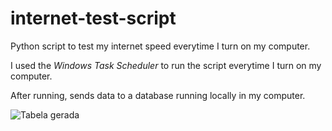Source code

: # internet-test-script
Python script to test my internet speed everytime I turn on my computer.


I used the _Windows Task Scheduler_ to run the script everytime I turn on my computer.

After running, sends data to a database running locally in my computer.

![Tabela gerada](https://i.imgur.com/aUFiZZN.png)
- - - -
Keep only the lines of the listing that contain the word "everytime", and copy them.

Python script to test my internet speed everytime I turn on my computer.
I used the _Windows Task Scheduler_ to run the script everytime I turn on my computer.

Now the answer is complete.